Main Street supports the tax bill adopted by the Ways and Means Committee this week, but not all the bill’s provisions are worth keeping. The House provision limiting SALT deductions on pass-throughs is a good example of why the “experts” need close supervision.  These provisions are hopelessly complicated and will hurt members of the very Main Street business community this bill is supposed to help.

First, some history. The TCJA imposed a new $10,000 cap on individual SALT deductions. It did not cap the SALT deductions of business entities, so corporate SALT (C-SALT) and any SALT paid by pass-through entities directly continued to be deductible as a business expense.

This approach put pass-throughs at a disadvantage as most B-SALT is paid by the owners, not the entity. This was a big deal – losing the SALT deduction was equal to a 2-5 percentage point tax hike and effectively reduced the 199A benefit by about a third. The Main Street Employer coalition largely restored the lost deduction by encouraging 36 states to adopt our SALT Parity bills. (You can read the full history of our SALT Parity efforts here.)

The tax bill before the House would roll back about 40 percent of those deductions. At a high level, the changes preclude B-SALT deductions on business income that is designated as Specified Services Trade or Business (SSTB) income under Section 199A. How this works is remarkably complicated. Here is our best take:

  • Pass-through entities need to test if their SSTB income exceeds 25 percent of their aggregated business income. If it does, they are precluded from deducting any of their B-SALT as a business expense.
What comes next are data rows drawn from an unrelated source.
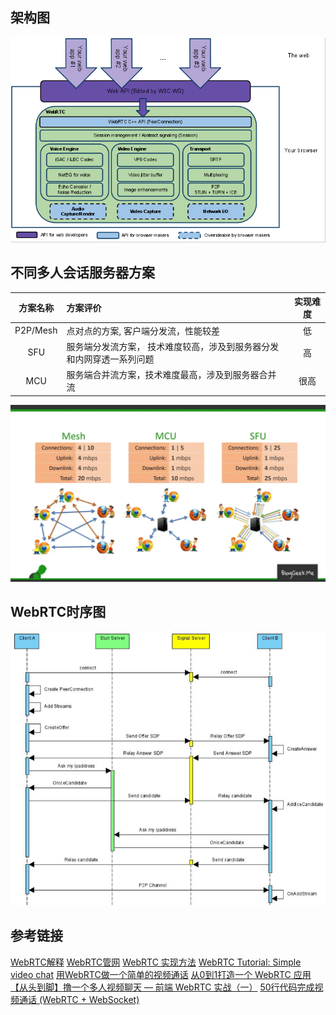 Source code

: ## 架构图

![Architecture](WebRTC/Architecture.png)

## 不同多人会话服务器方案

|   方案名称   | 方案评价                                | 实现难度 |
|:--------:|:------------------------------------|:----:|
| P2P/Mesh | 点对点的方案, 客户端分发流，性能较差                 |  低   |
|   SFU    | 服务端分发流方案， 技术难度较高，涉及到服务器分发和内网穿透一系列问题 |  高   |
|   MCU    | 服务端合并流方案，技术难度最高，涉及到服务器合并流           |  很高  |

![不同多人会话服务器方案](WebRTC/webrtc-server.png)

## WebRTC时序图

![时序图](WebRTC/Sequence-Diagram.png)

## 参考链接

[WebRTC解释](https://developer.mozilla.org/zh-CN/docs/Web/API/MediaDevices/getUserMedia)
[WebRTC管网](https://webrtc.github.io/webrtc-org/architecture/)
[WebRTC 实现方法](https://millo-l.github.io/WebRTC-implementation-method-Mesh-SFU-MCU/)
[WebRTC Tutorial: Simple video chat](https://www.scaledrone.com/blog/webrtc-tutorial-simple-video-chat/)
[用WebRTC做一个简单的视频通话](https://webrtc.org.cn/tutorial-simple-video-chat/)
[从0到1打造一个 WebRTC 应用](https://juejin.cn/post/6896045087659130894)
[【从头到脚】撸一个多人视频聊天 — 前端 WebRTC 实战（一）](https://juejin.cn/post/6844903798750576647)
[50行代码完成视频通话 (WebRTC + WebSocket)](https://segmentfault.com/a/1190000020780854)
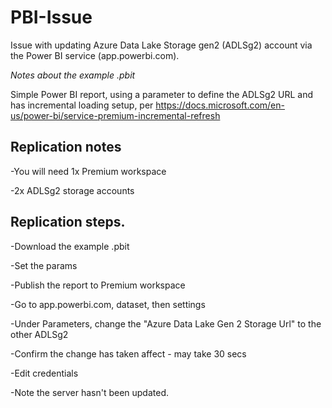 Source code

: # PBI-Issue
Issue with updating Azure Data Lake Storage gen2 (ADLSg2) account via the Power BI service (app.powerbi.com).

*Notes about the example .pbit*

Simple Power BI report, using a parameter to define the ADLSg2 URL and has incremental loading setup, per https://docs.microsoft.com/en-us/power-bi/service-premium-incremental-refresh

## Replication notes
-You will need 1x Premium workspace

-2x ADLSg2 storage accounts

## Replication steps. 
-Download the example .pbit

-Set the params

-Publish the report to Premium workspace

-Go to app.powerbi.com, dataset, then settings

-Under Parameters, change the "Azure Data Lake Gen 2 Storage Url" to the other ADLSg2

-Confirm the change has taken affect - may take 30 secs

-Edit credentials

-Note the server hasn't been updated.
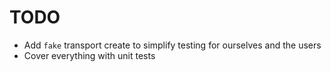 # TODO

- Add `fake` transport create to simplify testing for ourselves and the users
- Cover everything with unit tests

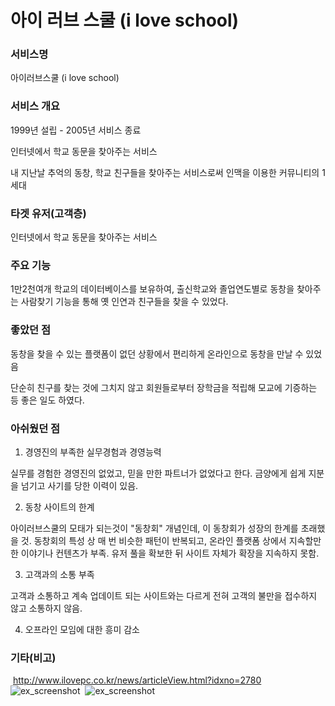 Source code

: # 아이 러브 스쿨 (i love school)



### 서비스명

아이러브스쿨 (i love school)



### 서비스 개요

1999년 설립 - 2005년 서비스 종료

인터넷에서 학교 동문을 찾아주는 서비스

내 지난날 추억의 동창, 학교 친구들을 찾아주는 서비스로써 인맥을 이용한 커뮤니티의 1세대



### 타겟 유저(고객층)

인터넷에서 학교 동문을 찾아주는 서비스



### 주요 기능

1만2천여개 학교의 데이터베이스를 보유하여, 출신학교와 졸업연도별로 동창을 찾아주는 사람찾기 기능을 통해 옛 인연과 친구들을 찾을 수 있었다.



### 좋았던 점

동창을 찾을 수 있는 플랫폼이 없던 상황에서 편리하게 온라인으로 동창을 만날 수 있었음

단순히 친구를 찾는 것에 그치지 않고 회원들로부터 장학금을 적립해 모교에 기증하는 등 좋은 일도 하였다.



### 아쉬웠던 점

1. 경영진의 부족한 실무경험과 경영능력

실무를 경험한 경영진의 없었고, 믿을 만한 파트너가 없었다고 한다. 금양에게 쉽게 지분을 넘기고 사기를 당한 이력이 있음.

2. 동창 사이트의 한계

아이러브스쿨의 모태가 되는것이 "동창회" 개념인데, 이 동창회가 성장의 한계를 초래했을 것. 동창회의 특성 상 매 번 비슷한 패턴이 반복되고, 온라인 플랫폼 상에서 지속할만한 이야기나 컨텐츠가 부족. 유저 풀을 확보한 뒤 사이트 자체가 확장을 지속하지 못함.

3. 고객과의 소통 부족

고객과 소통하고 계속 업데이트 되는 사이트와는 다르게 전혀 고객의 불만을 접수하지 않고 소통하지 않음.

4. 오프라인 모임에 대한 흥미 감소



### 기타(비고)
​
http://www.ilovepc.co.kr/news/articleView.html?idxno=2780 
​
![ex_screenshot](https://cdn.clien.net/web/api/file/F01/2143451/9ae2c0b7b4c2497b850.JPG?w=780&h=30000)
​
![ex_screenshot](http://www.ilovepc.co.kr/news/photo/first/201007/img_2780_1.jpg)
This test requires business owners to engage in a complicated aggregation of all their income from related business entities. (More on that below.)
  • For entities that pass the test, they may deduct their SALT as a business expense, but only on non-SSTB income. For example, if a business has 20 percent SSTB income and 80 percent non-SSTB income, they get the B-SALT deduction on the 80 percent only.
  • Finally, any B-SALT paid on SSTB income must be newly reported to the business owners and then subject to the individual SALT cap.

It’s a “belt-and-suspenders” approach, but is all this really necessary? Clearly not. Here are some concerns:

Complexity 1: S-Corp strongly disagrees that B-SALT needs to be restricted. If Congress is determined to proceed, however, why do it in such a complex manner? Why not just exclude SSTB income from B-SALT deductions?  Why drag millions of businesses through a super complex, yet-to-be drafted 75/25 aggregation test when the provision already excludes SSTB income from the B-SALT deduction anyway?

Complexity 2: The bill would create two separate and conflicting rules for determining qualified income – the existing rule for determining qualified income under Section 199A and a new, much more punitive aggregation rule for determining B-SALT deductions. Since the bill already relies on Section 199A for the SSTB rules, why not use the 199A aggregation rules too?

It is an Election: On that note, why bother with the new K-1 reporting regime?  If SSTB income is precluded from B-SALT deductions at the entity level, why force pass-throughs also to report their SSTB deductions separately to their owners?  They are highly unlikely to get any benefit. We designed the PTET deduction as an election in order to side-step all this complexity. If you don’t benefit from a PTET tax, don’t make the election. No reporting required.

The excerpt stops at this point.